Flashing Neighbours
When I was little my neighbourhood was a community, everyone knew everyone else, even as a kid I knew most of their names up and down the street and around the corner. We were free to roam around (within reason) with no fear of safety. It was neighbourhood watch before it was a thing.
Our very next door neighbours were like family and to this day, even though we no longer live next door, even though we have grown up, they are still family. Admittedly there was no fence between our houses which made it very easy to blur the lines. I never thought twice about whether it was ok to turn up on their back porch in nothing but my birthday suit to taste the latest baking, to smell their roses, or as I got older just to have a chat. And I never thought twice to invite them to significant events in my life as I moved away and grew up.
When I first moved out of home to go to university, away from family and neighbours I rented and it was a bit of a shock to the system to quickly learn that no one really wanted to know anyone else. Everyone put their heads down, ignored anything happening around them and just came across as very unfriendly. Though maybe I didn’t make much of an effort either.
I’v e had some interesting neighbours during this let’s-call-it-a-transition phase. There was the Russian that played ping pong in his garage and dug holes in his yard at night. The ex-policeman that I only discovered after being broken in to one Christmas. The mysterious man under police survellience that never left his house and stayed awake until 2 in the morning watching movies in his backyard. There were the ‘screamers’ that rocked the walls at night during my uni days. The Dutch girl who always wore a short white onesie. The screaming, swearing teenagers and the screaming swearing parents that argued every day. The country music lover, need I say more. And this is before I even get started on the terrors of house mates that lived within my 4 walls!
Now, as a home owner I am thrilled that we have moved into a picture perfect neighbourhood. It is a bit surreal really, and feels a little Stepford-ish. Everyone has been so friendly and welcoming. There is a bit of pressure to have an immaculate front yard (thanks to the retirees who spend all day perfecting theirs) and we have been told (warned could be a better word) that at Christmas time the whole street gets involved and decorates their homes.
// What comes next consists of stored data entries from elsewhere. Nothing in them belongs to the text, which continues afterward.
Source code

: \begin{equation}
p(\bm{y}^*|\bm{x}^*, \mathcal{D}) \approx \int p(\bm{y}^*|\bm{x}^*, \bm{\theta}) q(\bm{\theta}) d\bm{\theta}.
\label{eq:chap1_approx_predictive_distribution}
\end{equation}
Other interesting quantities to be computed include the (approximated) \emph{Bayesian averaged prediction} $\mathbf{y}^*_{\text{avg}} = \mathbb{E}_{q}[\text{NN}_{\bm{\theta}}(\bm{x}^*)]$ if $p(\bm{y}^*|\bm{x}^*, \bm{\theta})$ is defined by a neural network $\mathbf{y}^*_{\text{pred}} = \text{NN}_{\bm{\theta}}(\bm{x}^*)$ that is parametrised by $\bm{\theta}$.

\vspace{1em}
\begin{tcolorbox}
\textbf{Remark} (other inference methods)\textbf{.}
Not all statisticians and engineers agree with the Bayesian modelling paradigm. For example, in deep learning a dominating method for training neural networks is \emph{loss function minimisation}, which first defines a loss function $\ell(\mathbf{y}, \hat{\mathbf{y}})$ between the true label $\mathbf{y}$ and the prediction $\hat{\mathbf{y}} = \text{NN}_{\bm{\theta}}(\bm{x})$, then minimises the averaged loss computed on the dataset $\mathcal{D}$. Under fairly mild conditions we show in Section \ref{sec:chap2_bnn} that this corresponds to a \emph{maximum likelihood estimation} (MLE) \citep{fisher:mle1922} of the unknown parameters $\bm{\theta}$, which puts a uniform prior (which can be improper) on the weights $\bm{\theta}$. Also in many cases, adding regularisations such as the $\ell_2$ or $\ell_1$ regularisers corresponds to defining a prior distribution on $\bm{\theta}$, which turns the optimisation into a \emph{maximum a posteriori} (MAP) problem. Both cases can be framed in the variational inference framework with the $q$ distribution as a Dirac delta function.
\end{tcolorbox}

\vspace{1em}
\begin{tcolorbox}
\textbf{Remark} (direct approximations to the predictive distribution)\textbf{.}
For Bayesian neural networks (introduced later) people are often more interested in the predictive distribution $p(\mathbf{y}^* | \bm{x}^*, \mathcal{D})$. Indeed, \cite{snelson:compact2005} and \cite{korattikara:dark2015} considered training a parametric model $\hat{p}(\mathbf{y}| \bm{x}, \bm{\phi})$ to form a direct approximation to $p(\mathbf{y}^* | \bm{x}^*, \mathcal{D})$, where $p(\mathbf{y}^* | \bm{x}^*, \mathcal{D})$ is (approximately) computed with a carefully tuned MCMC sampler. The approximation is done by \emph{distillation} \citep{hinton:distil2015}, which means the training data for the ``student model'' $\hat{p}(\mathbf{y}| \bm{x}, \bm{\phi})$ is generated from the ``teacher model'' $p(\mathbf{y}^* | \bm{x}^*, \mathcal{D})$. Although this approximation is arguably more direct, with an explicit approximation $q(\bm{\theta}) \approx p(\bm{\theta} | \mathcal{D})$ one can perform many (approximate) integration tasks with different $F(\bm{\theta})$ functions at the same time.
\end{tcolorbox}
It has begun – the flashing lights, the crowded street at night, kids shouting out in squeals of delight in the darkness, carols drifting across the cool night air. We can’t say that we weren’t warned, but we are traditionalists, in that we stick with December 1st as our official Christmas launch date – the lights, the tree, the festive baking all happens on the first of the month. So there we were quietly sitting in our lounge room on the 30th and we hear the carols, we peek out the window and see flashing lights on all our neighbours homes. Shit – we missed the launch. They did it a night early! We closed our blinds and sat on the lounge in shame that we hadn’t turned our lights on yet, but we couldn’t take that first moment away from our girls (who were already tucked up in bed)! So we pretended not to notice and sat hiding in the dark.
I certainly considered doing the ditto prank, or perhaps the opps-the-grinch-stole-my-lights trick but when we did turn our lights on, avoiding all bad luck and waiting until the 1st, it was a little bit of magic all on its own. Our little string of lights shone as bright as they could amongst the houses festooned with years of accumulated lights, tinsel and decorations. It didn’t matter, we were proud of our first ever effort, and our neighbours were pretty supportive too. Of course they were, they are all so nice!
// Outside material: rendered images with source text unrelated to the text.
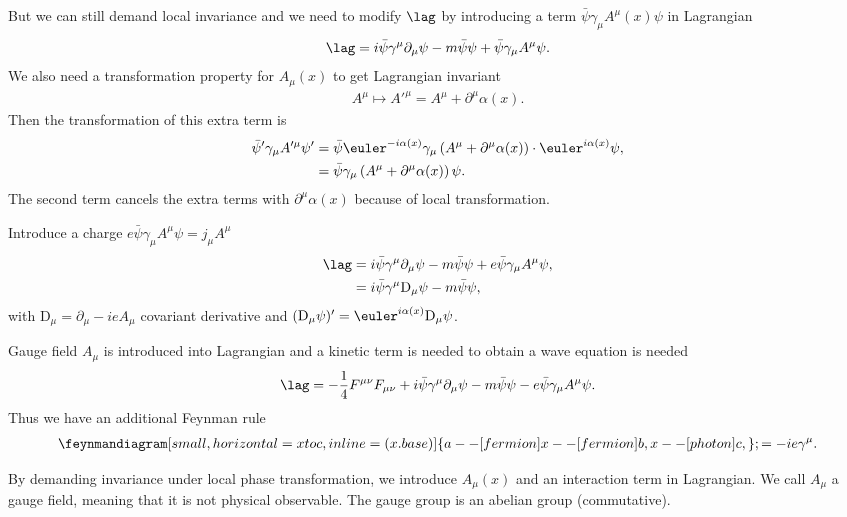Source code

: But we can still demand local invariance and we need to modify $\lag$ by introducing a term $\bar{\psi} \gamma_\mu A^\mu(x) \psi$ in Lagrangian
\begin{align}
   \lag = i \bar\psi \gamma^\mu \partial_\mu \psi - m \bar\psi \psi + \bar\psi \gamma_\mu A^\mu \psi.
\end{align}
We also need a transformation property for $A_\mu(x)$ to get Lagrangian invariant
\begin{align}
   A^\mu \mapsto A'^\mu = A^\mu + \partial^\mu \alpha(x).
\end{align}
Then the transformation of this extra term is
\begin{align*}
   \bar\psi' \gamma_\mu A'^\mu \psi' &=  \bar{\psi} \euler^{-i\alpha(x)} \gamma_\mu \left( A^\mu + \partial^\mu \alpha(x) \right) \cdot \euler^{i\alpha(x)}\psi,  \\
                     &= \bar{\psi} \gamma_\mu \left( A^\mu + \partial^\mu \alpha(x) \right) \psi.
\end{align*}
The second term cancels the extra terms with $\partial^\mu \alpha(x)$ because of local transformation.

Introduce a charge $e \bar\psi \gamma_\mu A^\mu \psi = j_\mu A^\mu$
\begin{align}
   \lag &= i \bar\psi \gamma^\mu \partial_\mu \psi - m \bar\psi \psi + e \bar\psi \gamma_\mu A^\mu \psi, \notag \\
        &= i \bar\psi \gamma^\mu \text{D}_\mu \psi - m \bar\psi \psi,
\end{align}
with $\text{D}_\mu = \partial_\mu -ieA_\mu$ covariant derivative and $(\text{D}_\mu \psi)' = \euler^{i\alpha(x)} \text{D}_\mu \psi$.

Gauge field $A_\mu$ is introduced into Lagrangian and a kinetic term is needed to obtain a wave equation is needed
\begin{align}
   \lag &= -\frac{1}{4}F^{\mu\nu}F_{\mu\nu} +  i \bar\psi \gamma^\mu \partial_\mu \psi - m \bar\psi \psi - e \bar\psi \gamma_\mu A^\mu \psi. \notag \\
\end{align}
Thus we have an additional Feynman rule
\begin{align}
   \feynmandiagram[small, horizontal=x to c, inline=(x.base)]{ a --[fermion]x --[fermion]b, x --[photon] c,}; = -ie\gamma^\mu.
\end{align}

By demanding invariance under local phase transformation, we introduce $A_\mu(x)$ and an interaction term in Lagrangian. We call $A_\mu$ a gauge field, meaning that it is not physical observable. The gauge group is an abelian group (commutative).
It seems that we are the early risers in our neighbourhood. The kids are out the backdoor and playing outside as soon as we unleash them which is sometime near the crack of dawn. The neighbourhood is quiet at this early hour and all you can hear is our girls racing about singing, giggling, quibbling, yelling out that the chickens have laid an egg or the sunflowers are getting bigger. But we decided that we are ok with being known as the early risers in the street, from experience we know that it could be much worse.
Despite all the noise our kids make the neighbours don’t complain, or at least they haven’t yet. They have kids of their own or they have been there done that.
It is a good feeling to come home to a welcoming street, to feel relaxed as soon as you arrive, to wave at people checking their mail or walking their dog. To borrow tools or a cup of sugar when you need to, to have someone watch your house (and collect your chicken eggs!) when you’re away, to make new friends.
If your neighbourhood is nothing like this, make the first step to be more friendly because it is usually contagious. My advice is that it can begin with something as simple as a quick wave and a hello, don’t put your head down and ignore people. Have a chat at the letterbox; introduce yourself; find a point of connection, maybe you could ask about a particular plant in their yard to get the conversation going. It doesn’t have to be an in your face door knock with a full gift basket, just keep it simple.
Do you know your neighbours or do you put your head down and hide in your fortress?
Do you have a neighbour from hell story?
Did you run riot in your neighbourhood as a kid, but keep your own kids safe at home?